In order to further the public safety objectives of these visas, your petition must be certified by a police officer (or other law enforcement official) who will attest that you were a victim of a qualifying crime and you are likely to be helpful to an investigation or prosecution of the crime.
For this reason, you are more likely to get a law enforcement official to cooperate with your U visa application if you are forthcoming in providing information that could lead to the identification, arrest, and conviction of a serious criminal. For more on this, see “What’s Needed for a U Visa Certification of Helpfulness.”

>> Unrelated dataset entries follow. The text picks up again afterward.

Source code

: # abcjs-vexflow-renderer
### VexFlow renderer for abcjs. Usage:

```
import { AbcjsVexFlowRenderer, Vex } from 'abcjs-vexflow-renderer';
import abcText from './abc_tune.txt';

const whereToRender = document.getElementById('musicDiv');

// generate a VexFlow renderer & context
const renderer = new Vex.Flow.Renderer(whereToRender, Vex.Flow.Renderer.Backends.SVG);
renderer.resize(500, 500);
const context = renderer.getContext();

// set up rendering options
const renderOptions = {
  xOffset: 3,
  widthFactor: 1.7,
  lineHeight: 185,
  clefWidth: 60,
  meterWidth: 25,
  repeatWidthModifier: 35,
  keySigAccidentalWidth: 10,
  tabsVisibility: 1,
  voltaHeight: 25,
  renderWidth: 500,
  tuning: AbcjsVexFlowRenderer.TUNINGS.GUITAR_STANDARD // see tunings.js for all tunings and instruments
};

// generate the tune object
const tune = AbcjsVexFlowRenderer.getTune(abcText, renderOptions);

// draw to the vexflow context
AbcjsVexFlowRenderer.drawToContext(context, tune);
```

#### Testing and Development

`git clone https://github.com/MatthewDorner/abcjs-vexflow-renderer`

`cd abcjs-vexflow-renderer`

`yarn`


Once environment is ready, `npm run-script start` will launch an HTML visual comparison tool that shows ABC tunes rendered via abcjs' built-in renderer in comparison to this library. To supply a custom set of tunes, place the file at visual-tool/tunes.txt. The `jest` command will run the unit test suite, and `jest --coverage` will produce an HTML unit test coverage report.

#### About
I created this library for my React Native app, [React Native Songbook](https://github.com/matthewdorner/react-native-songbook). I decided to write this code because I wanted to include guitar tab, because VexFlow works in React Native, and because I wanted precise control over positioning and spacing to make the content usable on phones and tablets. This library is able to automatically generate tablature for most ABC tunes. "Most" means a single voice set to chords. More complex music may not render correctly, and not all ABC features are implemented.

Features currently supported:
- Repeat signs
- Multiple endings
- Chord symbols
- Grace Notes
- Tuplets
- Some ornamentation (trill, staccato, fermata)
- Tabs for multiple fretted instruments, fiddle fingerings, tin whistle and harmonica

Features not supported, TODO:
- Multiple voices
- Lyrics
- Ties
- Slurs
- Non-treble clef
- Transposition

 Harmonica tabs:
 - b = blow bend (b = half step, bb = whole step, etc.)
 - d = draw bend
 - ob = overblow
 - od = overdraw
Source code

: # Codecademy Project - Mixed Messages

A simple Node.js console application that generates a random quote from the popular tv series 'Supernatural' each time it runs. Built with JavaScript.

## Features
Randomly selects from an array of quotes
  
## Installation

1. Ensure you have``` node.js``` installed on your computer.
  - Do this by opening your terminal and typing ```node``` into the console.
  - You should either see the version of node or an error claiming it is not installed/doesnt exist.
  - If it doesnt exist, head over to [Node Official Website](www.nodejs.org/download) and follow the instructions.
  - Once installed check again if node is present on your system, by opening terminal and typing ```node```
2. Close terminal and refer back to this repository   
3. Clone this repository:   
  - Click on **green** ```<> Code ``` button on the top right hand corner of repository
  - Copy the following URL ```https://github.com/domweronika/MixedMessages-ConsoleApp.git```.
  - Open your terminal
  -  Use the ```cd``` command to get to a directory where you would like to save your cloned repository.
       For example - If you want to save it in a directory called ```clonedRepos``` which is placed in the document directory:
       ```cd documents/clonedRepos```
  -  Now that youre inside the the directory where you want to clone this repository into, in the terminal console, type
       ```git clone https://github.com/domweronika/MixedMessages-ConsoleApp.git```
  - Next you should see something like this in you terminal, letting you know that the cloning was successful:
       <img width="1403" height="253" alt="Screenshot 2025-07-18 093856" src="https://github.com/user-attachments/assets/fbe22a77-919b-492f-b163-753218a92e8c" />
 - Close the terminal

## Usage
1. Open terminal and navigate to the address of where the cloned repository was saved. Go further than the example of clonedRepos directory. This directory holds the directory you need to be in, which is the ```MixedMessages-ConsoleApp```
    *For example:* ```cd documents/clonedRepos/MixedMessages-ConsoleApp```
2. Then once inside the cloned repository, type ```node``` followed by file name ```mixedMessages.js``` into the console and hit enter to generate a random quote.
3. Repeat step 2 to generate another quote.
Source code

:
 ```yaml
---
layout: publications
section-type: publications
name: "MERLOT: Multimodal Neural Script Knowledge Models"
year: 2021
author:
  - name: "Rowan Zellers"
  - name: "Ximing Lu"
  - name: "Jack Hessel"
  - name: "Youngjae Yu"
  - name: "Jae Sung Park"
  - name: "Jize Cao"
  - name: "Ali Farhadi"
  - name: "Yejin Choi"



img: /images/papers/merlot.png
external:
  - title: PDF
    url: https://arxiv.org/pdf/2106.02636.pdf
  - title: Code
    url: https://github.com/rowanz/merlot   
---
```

A Waiver Is Available If You Are Inadmissible
To be eligible for a U visa, you must not be “inadmissible” to the United States. This means that you would not be barred from U.S. entry due to factors such as multiple criminal convictions, immigration violations, certain medical conditions, or any of several other reasons. (For further information, see “Inadmissibility: When the U.S. Can Keep You Out.”)
In order to apply for a waiver of inadmissibility, you must submit USCIS Form I-192, Application for Advance Permission to Enter as a Nonimmigrant. Unlike the I-601 inadmissibility waiver that is required for other nonimmigrant and immigrant petitions, this waiver does not require a showing of “extreme hardship.” Such waiver applications are reviewed on a case-by-case basis.
Your Qualifying Family Members May Receive Derivative U Visas
Certain family members may be eligible to become derivative U visa recipients if the principal petitioner’s application is approved. These include your:
- unmarried children under age 21
- parents (if principal petitioner is under age 21), and
- unmarried siblings under 18 years old (if principal petitioner is under age 21).
You can submit Form I-918, Supplement A, Petition for Qualifying Family Member of U Visa Recipient along with your own petition or after your U visa is approved. Any derivative relatives that you include must also be “admissible” to the U.S. (or apply for a waiver) and have good moral character.
If you think you may be eligible for a U visa based on the above, you should start the application process as soon as possible. If you can provide plenty of details to aid law enforcement, you will improve your chances to receive a certification of helpfulness.
Also, the earlier it is in the criminal investigation and prosecution, the more likely it is that you will be able to convince USCIS that you play a vital role in bringing the criminals involved to justice and should be therefore be allowed to stay in the United States.